We'll just hear a bit of the second half of the movement.

[Music plays]

As we heard just now, the Rex Tremendae features the huge armory of brass and percussion for which the Grande Messe des Morts is notorious. If we knew the similar works written thirty years or more earlier by Lesueur and others, and some of them actually using larger forces than the Grande Messe des Morts, we would never think of Berlioz's apocalyptic armory as peculiar to him, let alone characteristically extravagant. What is characteristic, paradoxically, is the restraint with which he uses it. Once he has portrayed the awesome upheaval of judgment day, the blaze of sound in E Flat Major, which is the antithesis of the bare textures and modally flavoured A Minor of the Dies Irae. Once that has happened, the brass and drums are used sparingly. They enter towards the end of the Rex Tremendae, as we just heard. They make a truly apocalyptic effect in the latter stages of the Lacrymosa, and the drums conclude the whole work, beating out a long retreat. Otherwise, there are just the cornets and ophicleides added in the reprise or the Hosanna, and the trombone pedal notes in the Hostias, another notorious passage, where the trombones are answered by flutes high above and in between. You sense this huge pulsating space separating hell and heaven, a piece of scoring which was pilloried in Forsyth's book on orchestration, where he said he had not heard it, but it probably sounded pretty horrible, to which Gordon Jacobs, in his edition of the book, added 'I have and it does.' But in the resonant acoustic for which the Grande Messe was written, it sounds wonderful. I hope you will agree with that this evening.

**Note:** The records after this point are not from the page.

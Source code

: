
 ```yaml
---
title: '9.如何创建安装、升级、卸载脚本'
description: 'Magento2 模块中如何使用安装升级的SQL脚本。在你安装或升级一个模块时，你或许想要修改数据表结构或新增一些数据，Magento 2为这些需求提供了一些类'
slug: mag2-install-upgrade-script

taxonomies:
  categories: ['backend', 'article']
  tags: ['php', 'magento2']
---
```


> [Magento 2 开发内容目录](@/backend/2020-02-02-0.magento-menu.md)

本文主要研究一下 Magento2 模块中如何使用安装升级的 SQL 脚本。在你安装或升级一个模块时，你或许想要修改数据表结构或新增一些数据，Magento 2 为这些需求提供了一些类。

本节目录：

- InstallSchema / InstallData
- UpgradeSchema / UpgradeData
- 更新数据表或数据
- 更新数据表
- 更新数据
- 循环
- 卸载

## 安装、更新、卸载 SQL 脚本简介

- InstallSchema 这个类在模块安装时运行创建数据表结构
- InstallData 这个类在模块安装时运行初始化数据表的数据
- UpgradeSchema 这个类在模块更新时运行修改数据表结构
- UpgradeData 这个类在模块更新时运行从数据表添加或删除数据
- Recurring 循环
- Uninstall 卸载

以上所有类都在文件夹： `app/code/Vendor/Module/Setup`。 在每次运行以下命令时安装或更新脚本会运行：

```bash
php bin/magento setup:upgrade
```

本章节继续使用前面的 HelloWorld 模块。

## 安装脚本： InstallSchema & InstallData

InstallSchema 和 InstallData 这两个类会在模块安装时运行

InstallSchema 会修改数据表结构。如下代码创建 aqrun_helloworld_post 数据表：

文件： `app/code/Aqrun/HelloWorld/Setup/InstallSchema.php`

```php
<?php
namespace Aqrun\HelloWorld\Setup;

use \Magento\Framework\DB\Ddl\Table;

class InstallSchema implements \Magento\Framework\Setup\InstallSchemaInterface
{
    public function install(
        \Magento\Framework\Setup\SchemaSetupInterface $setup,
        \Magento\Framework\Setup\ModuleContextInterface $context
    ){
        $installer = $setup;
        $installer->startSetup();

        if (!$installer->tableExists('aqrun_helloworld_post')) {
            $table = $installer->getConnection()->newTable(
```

Now, the function of the four brass groups, in any case, is less spectacular than architectural. The grandeur of the Requiem is not significantly due to them. It is inherent in the whole style of the music, and the sensational effect of the brass is due precisely to the contrast their use, their sparing use, makes with the austere texture of the music as a whole. Most of the time, the horns of the main orchestra are the only brass instruments to offset the bleak, mourning sound of the very large woodwind choir. Theirs is the sonority that, above all, gives the Grande Messe its tragic, poignant character, its austerity, and its feeling of immense antiquity - what one writer has called 'the sense as though some vates of a Mediterranean folk were come in a rapt and lofty mood to offer sacrifice to pacify the living, to celebrate with fitting rites the unnumbered multitudes of the heroic dead.'

I mentioned the gleam of hope at the conclusion of the Offertorium. There are others here and there, but the prevailing tone is tragic. Through all the contrasts of form and mood, the idea of humanity's wonder and bafflement before the enigma of death is what the work enshrines, not least in its final pages, humanity striving out of its terror of extinction to create a meaningful universe and a merciful god. That is certainly not orthodox, but it is visionary.

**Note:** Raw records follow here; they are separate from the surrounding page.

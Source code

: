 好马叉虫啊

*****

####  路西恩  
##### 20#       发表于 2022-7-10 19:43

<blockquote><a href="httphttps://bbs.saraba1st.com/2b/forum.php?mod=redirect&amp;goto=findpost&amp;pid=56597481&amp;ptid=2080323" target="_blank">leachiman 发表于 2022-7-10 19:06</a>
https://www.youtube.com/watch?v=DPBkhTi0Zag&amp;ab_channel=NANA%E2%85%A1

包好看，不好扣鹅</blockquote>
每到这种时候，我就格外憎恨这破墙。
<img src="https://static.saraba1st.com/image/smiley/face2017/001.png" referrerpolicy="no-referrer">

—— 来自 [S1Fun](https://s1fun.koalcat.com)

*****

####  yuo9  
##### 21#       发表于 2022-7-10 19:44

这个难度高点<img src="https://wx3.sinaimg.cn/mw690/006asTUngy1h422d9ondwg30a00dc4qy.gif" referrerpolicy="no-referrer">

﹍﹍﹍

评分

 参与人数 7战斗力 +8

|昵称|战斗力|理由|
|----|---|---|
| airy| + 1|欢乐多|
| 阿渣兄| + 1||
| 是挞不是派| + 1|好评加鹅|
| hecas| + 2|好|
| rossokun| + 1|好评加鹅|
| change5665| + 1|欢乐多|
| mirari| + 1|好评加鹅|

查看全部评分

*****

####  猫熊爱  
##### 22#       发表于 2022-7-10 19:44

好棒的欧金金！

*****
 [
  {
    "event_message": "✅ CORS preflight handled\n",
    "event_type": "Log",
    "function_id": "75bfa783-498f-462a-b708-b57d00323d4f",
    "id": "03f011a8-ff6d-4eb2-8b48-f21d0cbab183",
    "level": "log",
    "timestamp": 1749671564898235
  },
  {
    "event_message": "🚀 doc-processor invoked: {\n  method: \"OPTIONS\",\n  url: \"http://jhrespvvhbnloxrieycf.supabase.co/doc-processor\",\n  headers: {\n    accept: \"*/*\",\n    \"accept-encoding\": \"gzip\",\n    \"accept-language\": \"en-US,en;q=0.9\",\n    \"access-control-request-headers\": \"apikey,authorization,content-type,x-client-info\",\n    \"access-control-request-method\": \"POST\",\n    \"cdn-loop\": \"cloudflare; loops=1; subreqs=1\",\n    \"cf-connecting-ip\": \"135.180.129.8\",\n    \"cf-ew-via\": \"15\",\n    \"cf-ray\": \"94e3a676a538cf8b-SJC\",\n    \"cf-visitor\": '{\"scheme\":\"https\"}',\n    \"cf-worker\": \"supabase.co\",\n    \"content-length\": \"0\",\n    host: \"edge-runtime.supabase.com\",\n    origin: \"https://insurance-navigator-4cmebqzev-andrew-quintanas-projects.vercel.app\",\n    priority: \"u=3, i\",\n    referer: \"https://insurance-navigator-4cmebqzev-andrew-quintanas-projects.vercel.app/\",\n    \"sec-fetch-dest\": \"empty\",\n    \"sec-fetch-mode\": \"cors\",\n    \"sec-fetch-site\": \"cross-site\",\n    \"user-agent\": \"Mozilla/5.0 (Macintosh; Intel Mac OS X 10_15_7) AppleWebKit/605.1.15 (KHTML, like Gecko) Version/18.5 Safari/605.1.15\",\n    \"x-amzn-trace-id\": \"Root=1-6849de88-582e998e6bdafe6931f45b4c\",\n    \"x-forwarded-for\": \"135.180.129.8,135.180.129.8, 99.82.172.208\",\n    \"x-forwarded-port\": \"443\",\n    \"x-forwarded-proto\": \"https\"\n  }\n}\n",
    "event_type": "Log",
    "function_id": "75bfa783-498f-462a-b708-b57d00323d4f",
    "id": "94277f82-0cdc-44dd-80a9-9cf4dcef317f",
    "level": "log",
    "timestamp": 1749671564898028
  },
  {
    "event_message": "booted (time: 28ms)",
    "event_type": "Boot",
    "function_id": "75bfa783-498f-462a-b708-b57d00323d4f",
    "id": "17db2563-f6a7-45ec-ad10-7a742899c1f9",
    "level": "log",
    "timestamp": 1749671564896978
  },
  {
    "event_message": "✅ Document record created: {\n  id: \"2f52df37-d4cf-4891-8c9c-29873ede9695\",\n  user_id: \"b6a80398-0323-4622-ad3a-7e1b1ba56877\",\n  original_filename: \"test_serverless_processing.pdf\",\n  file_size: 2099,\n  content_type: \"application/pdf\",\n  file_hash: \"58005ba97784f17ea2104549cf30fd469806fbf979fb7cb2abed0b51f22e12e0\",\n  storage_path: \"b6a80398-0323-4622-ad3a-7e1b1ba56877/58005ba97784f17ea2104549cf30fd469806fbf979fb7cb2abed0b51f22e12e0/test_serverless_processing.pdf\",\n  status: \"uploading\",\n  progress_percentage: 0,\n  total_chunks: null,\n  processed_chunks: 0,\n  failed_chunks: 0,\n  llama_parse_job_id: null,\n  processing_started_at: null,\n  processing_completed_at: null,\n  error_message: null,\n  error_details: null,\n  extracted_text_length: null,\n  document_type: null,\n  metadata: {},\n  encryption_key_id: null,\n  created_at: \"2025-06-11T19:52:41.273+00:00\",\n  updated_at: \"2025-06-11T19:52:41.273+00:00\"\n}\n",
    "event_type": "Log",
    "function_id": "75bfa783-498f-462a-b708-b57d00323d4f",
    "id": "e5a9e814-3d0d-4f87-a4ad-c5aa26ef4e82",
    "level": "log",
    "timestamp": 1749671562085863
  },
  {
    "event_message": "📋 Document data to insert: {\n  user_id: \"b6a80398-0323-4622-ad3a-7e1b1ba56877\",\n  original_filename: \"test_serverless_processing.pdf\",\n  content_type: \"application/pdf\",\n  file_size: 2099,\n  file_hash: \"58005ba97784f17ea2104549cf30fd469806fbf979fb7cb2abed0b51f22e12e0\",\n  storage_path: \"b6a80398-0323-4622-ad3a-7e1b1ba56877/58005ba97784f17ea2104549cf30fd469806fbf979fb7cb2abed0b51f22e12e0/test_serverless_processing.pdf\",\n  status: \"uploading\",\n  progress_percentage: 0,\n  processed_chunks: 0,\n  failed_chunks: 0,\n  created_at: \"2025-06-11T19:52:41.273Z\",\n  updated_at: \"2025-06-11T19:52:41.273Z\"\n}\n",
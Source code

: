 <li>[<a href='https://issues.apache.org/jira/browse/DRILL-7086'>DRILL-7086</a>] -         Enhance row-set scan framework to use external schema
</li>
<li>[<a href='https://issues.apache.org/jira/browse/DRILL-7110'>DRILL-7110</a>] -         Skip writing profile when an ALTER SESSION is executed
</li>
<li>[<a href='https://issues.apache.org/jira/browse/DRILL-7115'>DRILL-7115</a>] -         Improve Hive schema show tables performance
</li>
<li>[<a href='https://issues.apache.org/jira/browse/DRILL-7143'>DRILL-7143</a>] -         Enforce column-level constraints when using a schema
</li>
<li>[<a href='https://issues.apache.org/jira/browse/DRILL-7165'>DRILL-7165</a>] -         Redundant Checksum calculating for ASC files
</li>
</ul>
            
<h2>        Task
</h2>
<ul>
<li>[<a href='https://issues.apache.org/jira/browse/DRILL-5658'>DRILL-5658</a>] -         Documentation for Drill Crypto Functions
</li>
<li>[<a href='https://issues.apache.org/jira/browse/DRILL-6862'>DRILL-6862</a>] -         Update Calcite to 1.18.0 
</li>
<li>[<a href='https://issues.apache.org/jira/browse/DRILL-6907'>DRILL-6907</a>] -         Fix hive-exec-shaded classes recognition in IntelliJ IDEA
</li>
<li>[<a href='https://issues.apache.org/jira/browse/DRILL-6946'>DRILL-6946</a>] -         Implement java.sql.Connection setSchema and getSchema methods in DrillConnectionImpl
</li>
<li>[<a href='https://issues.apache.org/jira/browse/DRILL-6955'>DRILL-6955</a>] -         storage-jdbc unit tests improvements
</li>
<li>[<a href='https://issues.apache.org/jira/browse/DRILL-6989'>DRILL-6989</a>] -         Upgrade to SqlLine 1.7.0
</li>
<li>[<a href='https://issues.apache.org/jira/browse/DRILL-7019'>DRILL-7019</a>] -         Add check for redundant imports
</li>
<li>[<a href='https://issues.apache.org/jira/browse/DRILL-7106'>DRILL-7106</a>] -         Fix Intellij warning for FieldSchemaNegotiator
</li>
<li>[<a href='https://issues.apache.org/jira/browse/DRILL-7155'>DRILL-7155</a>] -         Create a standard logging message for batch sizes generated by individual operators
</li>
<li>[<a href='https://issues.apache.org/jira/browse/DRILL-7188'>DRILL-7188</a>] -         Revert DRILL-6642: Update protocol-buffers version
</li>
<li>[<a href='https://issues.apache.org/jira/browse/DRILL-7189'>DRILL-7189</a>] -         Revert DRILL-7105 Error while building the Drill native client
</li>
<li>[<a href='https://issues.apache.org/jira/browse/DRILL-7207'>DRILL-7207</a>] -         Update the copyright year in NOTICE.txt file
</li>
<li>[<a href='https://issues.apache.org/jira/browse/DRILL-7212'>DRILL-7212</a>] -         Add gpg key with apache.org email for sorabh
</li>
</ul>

The final note of the work is perhaps one of compassion, of pity for the torment of human life, but also I think of resignation, of acceptance. To quote Edward Cohn again: 'The ending draws the work together and furnishes a final response to the initial questioning gesture of the entire Requiem' - those sombre phrases we heard rising from the depths of G Minor, with added C Sharp and surrounded by silences that I played at the beginning of this talk.

So here, to conclude, are the final few minutes of the work.